Fatty acid oxidation (FAO)

FAO activity was measured according to the manufacturer’s protocol (BRS, cat# E-141). Briefly, 200 K cells were seeded in a 12-well plate in quadruplicates and treated with DMSO, AdipoRon (25 µM), or Metformin (10 mM) for 6 h. Cell lysate was prepared using the lysis buffer provided in the kit. After BCA quantification, an equal amount of protein was loaded in a 96-well plate and incubated for 30 min with control or substrate solution, followed by measurement of optical density at 492 nm and activity calculation according to the manual.

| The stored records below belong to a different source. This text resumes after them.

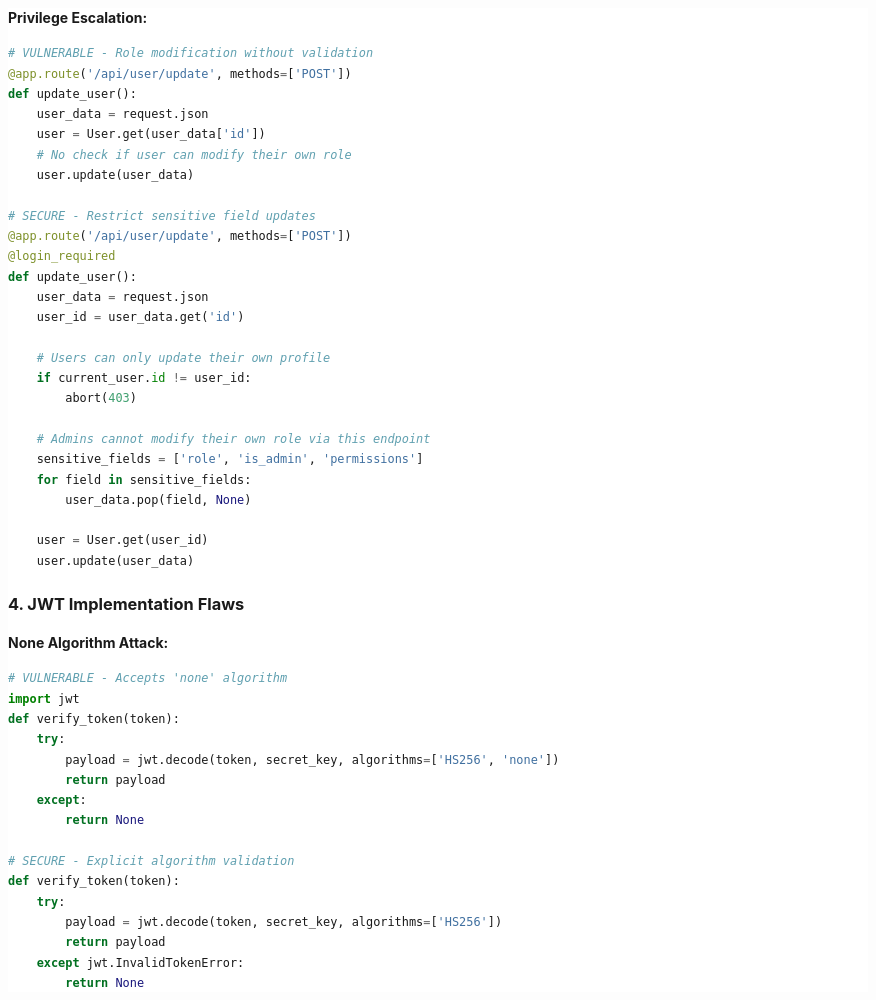 **Privilege Escalation:**
```python
# VULNERABLE - Role modification without validation
@app.route('/api/user/update', methods=['POST'])
def update_user():
    user_data = request.json
    user = User.get(user_data['id'])
    # No check if user can modify their own role
    user.update(user_data)

# SECURE - Restrict sensitive field updates
@app.route('/api/user/update', methods=['POST'])
@login_required
def update_user():
    user_data = request.json
    user_id = user_data.get('id')
    
    # Users can only update their own profile
    if current_user.id != user_id:
        abort(403)
    
    # Admins cannot modify their own role via this endpoint
    sensitive_fields = ['role', 'is_admin', 'permissions']
    for field in sensitive_fields:
        user_data.pop(field, None)
    
    user = User.get(user_id)
    user.update(user_data)
```

### 4. JWT Implementation Flaws

**None Algorithm Attack:**
```python
# VULNERABLE - Accepts 'none' algorithm
import jwt
def verify_token(token):
    try:
        payload = jwt.decode(token, secret_key, algorithms=['HS256', 'none'])
        return payload
    except:
        return None

# SECURE - Explicit algorithm validation
def verify_token(token):
    try:
        payload = jwt.decode(token, secret_key, algorithms=['HS256'])
        return payload
    except jwt.InvalidTokenError:
        return None
```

2-NBDG (2-deoxy-2-[(7-nitro-2,1,3-benzoxadiazol-4-yl) amino]-D-glucose) uptake

For 2NBDG-uptake assay, cells were seeded in either a 96-well plate for spectrophotometric analysis or a 24-well plate for flow-cytometric analysis. The cells were treated with AdipoRon (25 µM), and then glucose- and serum-starved for 40 min prior to incubation with 2NBDG (200 µM, Cayman Chemical, Cat# 11046) in PBS for 80 min. At the endpoint, cells were washed with PBS and 2NBDG content was measured via plate reading at excitation 475 nm, emission 550 nm or flow analysis.

Colony-formation assay

In total, 700 cells of the indicated cell lines were seeded in triplicate and allowed to attach to the plate. Then, the cells were treated as indicated for 36 h with indicated compounds. Surviving colonies were then maintained in drug-free media for 7 days; the media was refreshed every two days. At the endpoint, the colonies were stained with crystal violet solution (cat# V5265, Sigma) for 20 min. After imaging the plates, the colonies were dissolved in 10% acetic acid and OD read at 590 nm.

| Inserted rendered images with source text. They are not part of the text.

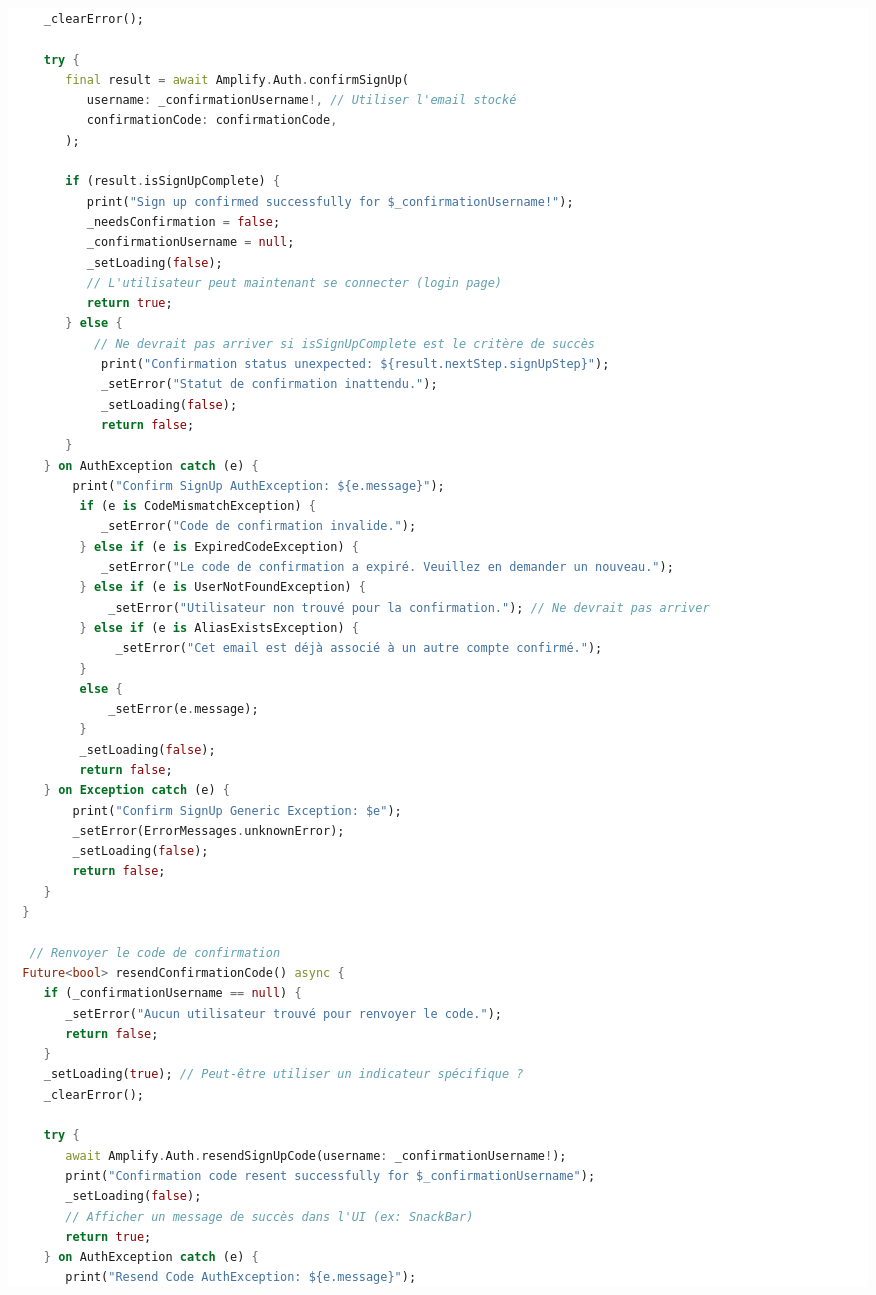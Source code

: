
 ```dart
     _clearError();

     try {
        final result = await Amplify.Auth.confirmSignUp(
           username: _confirmationUsername!, // Utiliser l'email stocké
           confirmationCode: confirmationCode,
        );

        if (result.isSignUpComplete) {
           print("Sign up confirmed successfully for $_confirmationUsername!");
           _needsConfirmation = false;
           _confirmationUsername = null;
           _setLoading(false);
           // L'utilisateur peut maintenant se connecter (login page)
           return true;
        } else {
            // Ne devrait pas arriver si isSignUpComplete est le critère de succès
             print("Confirmation status unexpected: ${result.nextStep.signUpStep}");
             _setError("Statut de confirmation inattendu.");
             _setLoading(false);
             return false;
        }
     } on AuthException catch (e) {
         print("Confirm SignUp AuthException: ${e.message}");
          if (e is CodeMismatchException) {
             _setError("Code de confirmation invalide.");
          } else if (e is ExpiredCodeException) {
             _setError("Le code de confirmation a expiré. Veuillez en demander un nouveau.");
          } else if (e is UserNotFoundException) {
              _setError("Utilisateur non trouvé pour la confirmation."); // Ne devrait pas arriver
          } else if (e is AliasExistsException) {
               _setError("Cet email est déjà associé à un autre compte confirmé.");
          }
          else {
              _setError(e.message);
          }
          _setLoading(false);
          return false;
     } on Exception catch (e) {
         print("Confirm SignUp Generic Exception: $e");
         _setError(ErrorMessages.unknownError);
         _setLoading(false);
         return false;
     }
  }

   // Renvoyer le code de confirmation
  Future<bool> resendConfirmationCode() async {
     if (_confirmationUsername == null) {
        _setError("Aucun utilisateur trouvé pour renvoyer le code.");
        return false;
     }
     _setLoading(true); // Peut-être utiliser un indicateur spécifique ?
     _clearError();

     try {
        await Amplify.Auth.resendSignUpCode(username: _confirmationUsername!);
        print("Confirmation code resent successfully for $_confirmationUsername");
        _setLoading(false);
        // Afficher un message de succès dans l'UI (ex: SnackBar)
        return true;
     } on AuthException catch (e) {
        print("Resend Code AuthException: ${e.message}");
```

Samples and statistics analysis

Samples sizes were chosen to achieve a minimum of triplicates for all experiments. Seahorse outlier wells were removed if ≥3 timepoints fell outside the range of 2*IQR +/− upper/lower quartile, or the results were biologically impossible (e.g., maximal respiration being significantly below baseline). For assessment of statistical significance, ordinary one-way ANOVA with Dunnett’s multiple-comparison test or Welch’s unpaired 2-way t-test was used when appropriate and indicated. All statistical tests were performed using GraphPad Prism5 software where *p < 0.05, **p < 0.01, ***p < 0.001, and ****p < 0.0001.

Reporting summary

Further information on experimental design is available in the Nature Research Reporting Summary linked to this paper.